Activity -
Each line below from the one containing "## Security Architecture" through the one containing "- Users can" should be output exactly as it stands, and no other line should appear.

[Start of section]

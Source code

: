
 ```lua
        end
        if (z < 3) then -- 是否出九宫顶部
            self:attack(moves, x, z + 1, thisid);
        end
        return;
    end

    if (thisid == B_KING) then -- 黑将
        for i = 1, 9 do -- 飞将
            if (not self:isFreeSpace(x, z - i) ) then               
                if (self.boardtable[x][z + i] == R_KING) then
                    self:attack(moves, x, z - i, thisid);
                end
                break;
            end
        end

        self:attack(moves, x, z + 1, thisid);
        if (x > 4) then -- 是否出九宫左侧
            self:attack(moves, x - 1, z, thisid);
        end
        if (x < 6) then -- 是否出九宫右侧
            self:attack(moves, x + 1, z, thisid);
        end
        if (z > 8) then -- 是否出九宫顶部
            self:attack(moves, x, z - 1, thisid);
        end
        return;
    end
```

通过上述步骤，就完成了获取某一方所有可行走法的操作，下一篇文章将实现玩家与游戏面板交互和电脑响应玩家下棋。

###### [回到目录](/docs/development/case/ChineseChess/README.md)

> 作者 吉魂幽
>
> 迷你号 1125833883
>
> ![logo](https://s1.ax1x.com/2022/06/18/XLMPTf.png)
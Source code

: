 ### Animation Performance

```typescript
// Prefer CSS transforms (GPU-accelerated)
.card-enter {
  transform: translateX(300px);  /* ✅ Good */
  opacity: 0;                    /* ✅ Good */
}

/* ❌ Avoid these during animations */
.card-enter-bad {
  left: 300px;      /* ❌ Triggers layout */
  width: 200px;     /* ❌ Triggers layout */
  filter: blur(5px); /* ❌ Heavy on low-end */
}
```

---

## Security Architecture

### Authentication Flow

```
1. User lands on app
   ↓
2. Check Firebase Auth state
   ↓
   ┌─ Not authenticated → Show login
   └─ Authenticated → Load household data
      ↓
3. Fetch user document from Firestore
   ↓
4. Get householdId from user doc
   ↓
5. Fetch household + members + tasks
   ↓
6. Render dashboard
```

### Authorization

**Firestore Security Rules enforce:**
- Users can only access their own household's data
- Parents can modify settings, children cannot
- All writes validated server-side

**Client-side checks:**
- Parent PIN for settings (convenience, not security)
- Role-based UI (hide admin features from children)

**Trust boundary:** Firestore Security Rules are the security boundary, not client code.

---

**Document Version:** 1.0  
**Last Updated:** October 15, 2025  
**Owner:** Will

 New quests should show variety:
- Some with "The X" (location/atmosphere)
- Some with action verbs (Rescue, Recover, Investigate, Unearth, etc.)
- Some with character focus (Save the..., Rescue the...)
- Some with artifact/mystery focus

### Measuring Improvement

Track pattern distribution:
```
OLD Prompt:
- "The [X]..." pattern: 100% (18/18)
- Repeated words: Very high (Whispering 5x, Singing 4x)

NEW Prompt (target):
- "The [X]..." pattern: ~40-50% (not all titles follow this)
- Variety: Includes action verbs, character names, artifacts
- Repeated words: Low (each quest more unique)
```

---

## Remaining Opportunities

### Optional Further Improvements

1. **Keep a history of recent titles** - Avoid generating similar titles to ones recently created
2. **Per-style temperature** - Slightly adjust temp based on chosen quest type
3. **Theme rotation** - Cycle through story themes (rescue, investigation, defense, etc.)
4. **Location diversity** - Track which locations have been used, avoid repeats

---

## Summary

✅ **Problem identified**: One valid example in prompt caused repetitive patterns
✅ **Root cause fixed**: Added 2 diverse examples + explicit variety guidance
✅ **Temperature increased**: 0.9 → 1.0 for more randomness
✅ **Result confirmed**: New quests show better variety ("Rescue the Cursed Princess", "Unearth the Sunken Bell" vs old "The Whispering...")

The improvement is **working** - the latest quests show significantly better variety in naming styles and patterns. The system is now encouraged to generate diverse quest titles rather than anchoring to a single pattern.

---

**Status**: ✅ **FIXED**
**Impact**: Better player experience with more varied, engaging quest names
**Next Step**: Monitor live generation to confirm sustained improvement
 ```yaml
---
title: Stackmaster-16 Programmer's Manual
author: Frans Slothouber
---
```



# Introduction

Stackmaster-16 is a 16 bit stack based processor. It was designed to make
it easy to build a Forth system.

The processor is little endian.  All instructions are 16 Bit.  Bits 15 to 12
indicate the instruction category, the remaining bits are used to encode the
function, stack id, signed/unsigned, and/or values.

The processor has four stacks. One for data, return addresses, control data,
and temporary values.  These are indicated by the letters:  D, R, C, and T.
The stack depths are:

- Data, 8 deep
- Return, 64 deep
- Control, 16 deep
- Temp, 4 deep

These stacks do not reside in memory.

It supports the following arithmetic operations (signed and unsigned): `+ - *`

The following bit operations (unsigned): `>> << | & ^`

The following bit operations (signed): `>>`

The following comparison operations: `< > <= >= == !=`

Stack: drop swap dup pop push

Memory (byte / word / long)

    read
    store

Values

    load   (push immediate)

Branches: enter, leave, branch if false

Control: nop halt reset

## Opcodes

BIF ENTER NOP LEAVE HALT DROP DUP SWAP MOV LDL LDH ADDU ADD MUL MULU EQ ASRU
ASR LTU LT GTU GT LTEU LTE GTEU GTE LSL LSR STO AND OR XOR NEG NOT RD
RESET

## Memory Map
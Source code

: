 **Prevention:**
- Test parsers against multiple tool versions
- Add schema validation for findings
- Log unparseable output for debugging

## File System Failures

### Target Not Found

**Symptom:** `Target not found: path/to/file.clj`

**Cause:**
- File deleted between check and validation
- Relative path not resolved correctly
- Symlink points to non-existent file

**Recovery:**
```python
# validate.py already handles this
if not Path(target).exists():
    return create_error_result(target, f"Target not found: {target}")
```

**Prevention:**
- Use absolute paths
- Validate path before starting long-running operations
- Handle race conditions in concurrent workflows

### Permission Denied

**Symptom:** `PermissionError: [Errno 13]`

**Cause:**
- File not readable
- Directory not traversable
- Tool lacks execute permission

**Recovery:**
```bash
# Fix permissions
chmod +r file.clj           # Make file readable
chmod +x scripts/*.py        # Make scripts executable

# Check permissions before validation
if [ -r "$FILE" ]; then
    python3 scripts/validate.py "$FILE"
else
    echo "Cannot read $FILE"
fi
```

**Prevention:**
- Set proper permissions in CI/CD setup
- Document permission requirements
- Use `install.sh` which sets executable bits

[End of section]

Reply -
## Security Architecture

### Authentication Flow

```
1. User lands on app
   ↓
2. Check Firebase Auth state
   ↓
   ┌─ Not authenticated → Show login
   └─ Authenticated → Load household data
      ↓
3. Fetch user document from Firestore
   ↓
4. Get householdId from user doc
   ↓
5. Fetch household + members + tasks
   ↓
6. Render dashboard
```

### Authorization

**Firestore Security Rules enforce:**
- Users can only access their own household's data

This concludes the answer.